2012 Funding International Overdrive

North Korea is pushing every angle to try and obtain more foreign currency to bolster its coughers and fund its 2012 festivities.

According to North Korean sources, apart from the standard blanket expropriation of a large proportion of the $200-1500 per month incomes of laborers based abroad, in recent times the authorities have also started to move in on the reserves of ordinary citizens inside North Korea’s borders.

Various enterprises and organizations are said to be in fierce competition to get hold of whatever foreign currency and gold is held by the people. Trade banks have also apparently responded to the situation by offering to exchange foreign currency at the black market rate of 2,800 won per U.S. dollar, instead of the laughable official exchange rate.

Elsewhere, mobile phone sales are helping the regime to dredge currency from the people. The North Korean Ministry of Communications is reportedly making impressive profits by monopolizing the importation of phones made by Chinese companies ZTE and Huawei, buying them for $80 per handset and reselling them for $300. Based on known prices, connection fees and a service take-up of 700,000 people so far, the authorities have presumably managed to earn $250m through this practice alone.

Overseas Koreans also say they are being pushed to add to the funding drive. Ethnic Koreans in the United States have claimed that North Korea has offered them the chance to reunite with long lost family members in the North for a cost of several thousand dollars per person, including brokerage and security fees, although this has been apparently going on for a number of years.

Over in Japan, meanwhile, it was also revealed by weekly publication AERA that North Korea has sent letters to elderly members of the Chongryon inviting them to return to North Korea with the promise of being able to live well on their pensions. It is suspected that the North hopes to be able to withhold news of their eventual passing so as to keep receiving the pensions in the medium term.
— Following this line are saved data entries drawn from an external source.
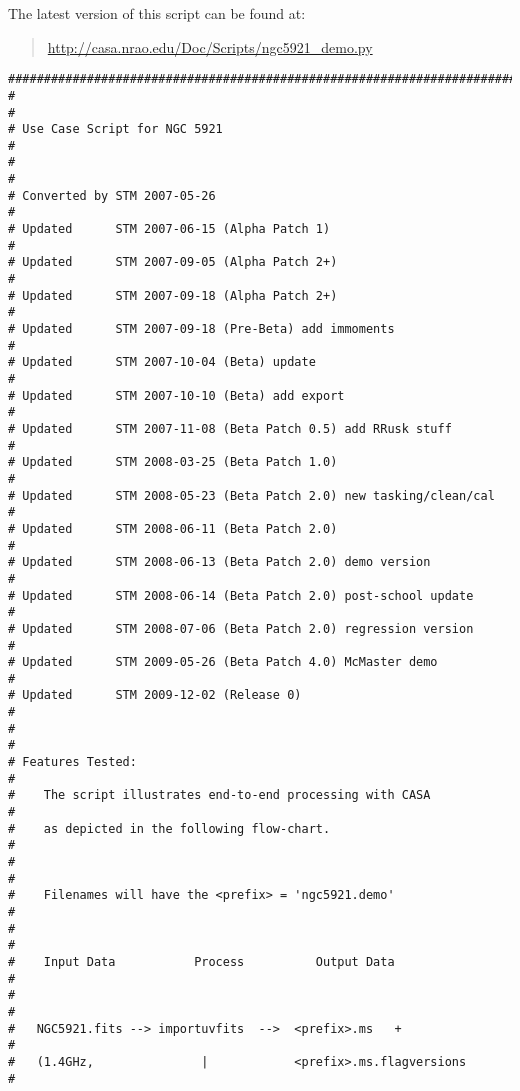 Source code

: The latest version of this script can be found at:
\begin{quote}
   \url{http://casa.nrao.edu/Doc/Scripts/ngc5921_demo.py}
\end{quote}

\small
\begin{verbatim}
##########################################################################
#                                                                        #
# Use Case Script for NGC 5921                                           #
#                                                                        #
# Converted by STM 2007-05-26                                            #
# Updated      STM 2007-06-15 (Alpha Patch 1)                            #
# Updated      STM 2007-09-05 (Alpha Patch 2+)                           #
# Updated      STM 2007-09-18 (Alpha Patch 2+)                           #
# Updated      STM 2007-09-18 (Pre-Beta) add immoments                   #
# Updated      STM 2007-10-04 (Beta) update                              #
# Updated      STM 2007-10-10 (Beta) add export                          #
# Updated      STM 2007-11-08 (Beta Patch 0.5) add RRusk stuff           #
# Updated      STM 2008-03-25 (Beta Patch 1.0)                           #
# Updated      STM 2008-05-23 (Beta Patch 2.0) new tasking/clean/cal     #
# Updated      STM 2008-06-11 (Beta Patch 2.0)                           #
# Updated      STM 2008-06-13 (Beta Patch 2.0) demo version              #
# Updated      STM 2008-06-14 (Beta Patch 2.0) post-school update        #
# Updated      STM 2008-07-06 (Beta Patch 2.0) regression version        #
# Updated      STM 2009-05-26 (Beta Patch 4.0) McMaster demo             #
# Updated      STM 2009-12-02 (Release 0)                                #
#                                                                        #
# Features Tested:                                                       #
#    The script illustrates end-to-end processing with CASA              #
#    as depicted in the following flow-chart.                            #
#                                                                        #
#    Filenames will have the <prefix> = 'ngc5921.demo'                   #
#                                                                        #
#    Input Data           Process          Output Data                   #
#                                                                        #
#   NGC5921.fits --> importuvfits  -->  <prefix>.ms   +                  #
#   (1.4GHz,               |            <prefix>.ms.flagversions         #

\end{verbatim}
Finally, the workers and businesses at the Kaeseong Industrial Complex have also become a target of the fund raising drive. North Korean management in the Complex requested back in August that South Korean businesses stop offering ‘Choco-pies’ (a South Korean snack) to North Korean workers and give them cash instead.

However, the overall results are unlikely to be positive. The planned illusion of plenty may be briefly achieved next year, but the majority of experts agree that the North Korean regime is now distorting the economy more and more by focusing on events idolizing the Kim family at the expense of other issues that will inevitably come back to haunt the regime later.